Exercise prompt
All of the entries must be output exactly as they are.
_ _ _
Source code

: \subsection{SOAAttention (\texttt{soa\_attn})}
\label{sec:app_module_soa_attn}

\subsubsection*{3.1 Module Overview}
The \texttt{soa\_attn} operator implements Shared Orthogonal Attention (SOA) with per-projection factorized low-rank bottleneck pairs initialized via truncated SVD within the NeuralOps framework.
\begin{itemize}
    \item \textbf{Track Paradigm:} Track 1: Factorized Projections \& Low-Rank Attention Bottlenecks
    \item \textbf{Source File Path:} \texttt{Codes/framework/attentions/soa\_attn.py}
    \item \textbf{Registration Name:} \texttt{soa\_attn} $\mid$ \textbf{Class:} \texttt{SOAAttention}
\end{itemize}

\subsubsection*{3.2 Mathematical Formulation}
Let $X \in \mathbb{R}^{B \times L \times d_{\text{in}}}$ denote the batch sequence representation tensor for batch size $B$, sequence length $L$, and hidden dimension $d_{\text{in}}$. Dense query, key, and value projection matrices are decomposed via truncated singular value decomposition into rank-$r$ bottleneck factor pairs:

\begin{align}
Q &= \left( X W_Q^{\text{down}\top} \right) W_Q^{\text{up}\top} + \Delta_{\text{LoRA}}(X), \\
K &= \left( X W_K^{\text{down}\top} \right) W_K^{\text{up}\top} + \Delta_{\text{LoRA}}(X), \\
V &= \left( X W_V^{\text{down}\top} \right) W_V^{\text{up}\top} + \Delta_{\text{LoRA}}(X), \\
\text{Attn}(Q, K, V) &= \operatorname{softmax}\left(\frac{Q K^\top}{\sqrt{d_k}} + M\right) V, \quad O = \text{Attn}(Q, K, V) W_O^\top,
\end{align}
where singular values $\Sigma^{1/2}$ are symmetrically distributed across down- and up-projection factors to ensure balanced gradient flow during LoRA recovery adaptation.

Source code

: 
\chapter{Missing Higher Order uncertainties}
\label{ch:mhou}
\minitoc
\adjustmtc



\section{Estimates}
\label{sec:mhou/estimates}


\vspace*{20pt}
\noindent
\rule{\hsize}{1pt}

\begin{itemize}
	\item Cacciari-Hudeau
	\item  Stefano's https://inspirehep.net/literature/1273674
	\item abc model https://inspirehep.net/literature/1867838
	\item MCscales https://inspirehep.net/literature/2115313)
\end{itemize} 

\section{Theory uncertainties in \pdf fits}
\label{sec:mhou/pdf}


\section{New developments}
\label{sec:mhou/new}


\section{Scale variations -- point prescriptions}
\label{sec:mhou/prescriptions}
_ _ _
Expected answer
Source code

: \subsection{SOAAttention (\texttt{soa\_attn})}
\label{sec:app_module_soa_attn}

\subsubsection*{3.1 Module Overview}
The \texttt{soa\_attn} operator implements Shared Orthogonal Attention (SOA) with per-projection factorized low-rank bottleneck pairs initialized via truncated SVD within the NeuralOps framework.
\begin{itemize}
    \item \textbf{Track Paradigm:} Track 1: Factorized Projections \& Low-Rank Attention Bottlenecks
    \item \textbf{Source File Path:} \texttt{Codes/framework/attentions/soa\_attn.py}
    \item \textbf{Registration Name:} \texttt{soa\_attn} $\mid$ \textbf{Class:} \texttt{SOAAttention}
\end{itemize}

\subsubsection*{3.2 Mathematical Formulation}
Let $X \in \mathbb{R}^{B \times L \times d_{\text{in}}}$ denote the batch sequence representation tensor for batch size $B$, sequence length $L$, and hidden dimension $d_{\text{in}}$. Dense query, key, and value projection matrices are decomposed via truncated singular value decomposition into rank-$r$ bottleneck factor pairs:

\begin{align}
Q &= \left( X W_Q^{\text{down}\top} \right) W_Q^{\text{up}\top} + \Delta_{\text{LoRA}}(X), \\
K &= \left( X W_K^{\text{down}\top} \right) W_K^{\text{up}\top} + \Delta_{\text{LoRA}}(X), \\
V &= \left( X W_V^{\text{down}\top} \right) W_V^{\text{up}\top} + \Delta_{\text{LoRA}}(X), \\
\text{Attn}(Q, K, V) &= \operatorname{softmax}\left(\frac{Q K^\top}{\sqrt{d_k}} + M\right) V, \quad O = \text{Attn}(Q, K, V) W_O^\top,
\end{align}
where singular values $\Sigma^{1/2}$ are symmetrically distributed across down- and up-projection factors to ensure balanced gradient flow during LoRA recovery adaptation.

Source code

: 
\chapter{Missing Higher Order uncertainties}
\label{ch:mhou}
\minitoc
\adjustmtc



\section{Estimates}
\label{sec:mhou/estimates}


\vspace*{20pt}
\noindent
\rule{\hsize}{1pt}

\begin{itemize}
	\item Cacciari-Hudeau
	\item  Stefano's https://inspirehep.net/literature/1273674
	\item abc model https://inspirehep.net/literature/1867838
	\item MCscales https://inspirehep.net/literature/2115313)
\end{itemize} 

\section{Theory uncertainties in \pdf fits}
\label{sec:mhou/pdf}


\section{New developments}
\label{sec:mhou/new}


\section{Scale variations -- point prescriptions}
\label{sec:mhou/prescriptions}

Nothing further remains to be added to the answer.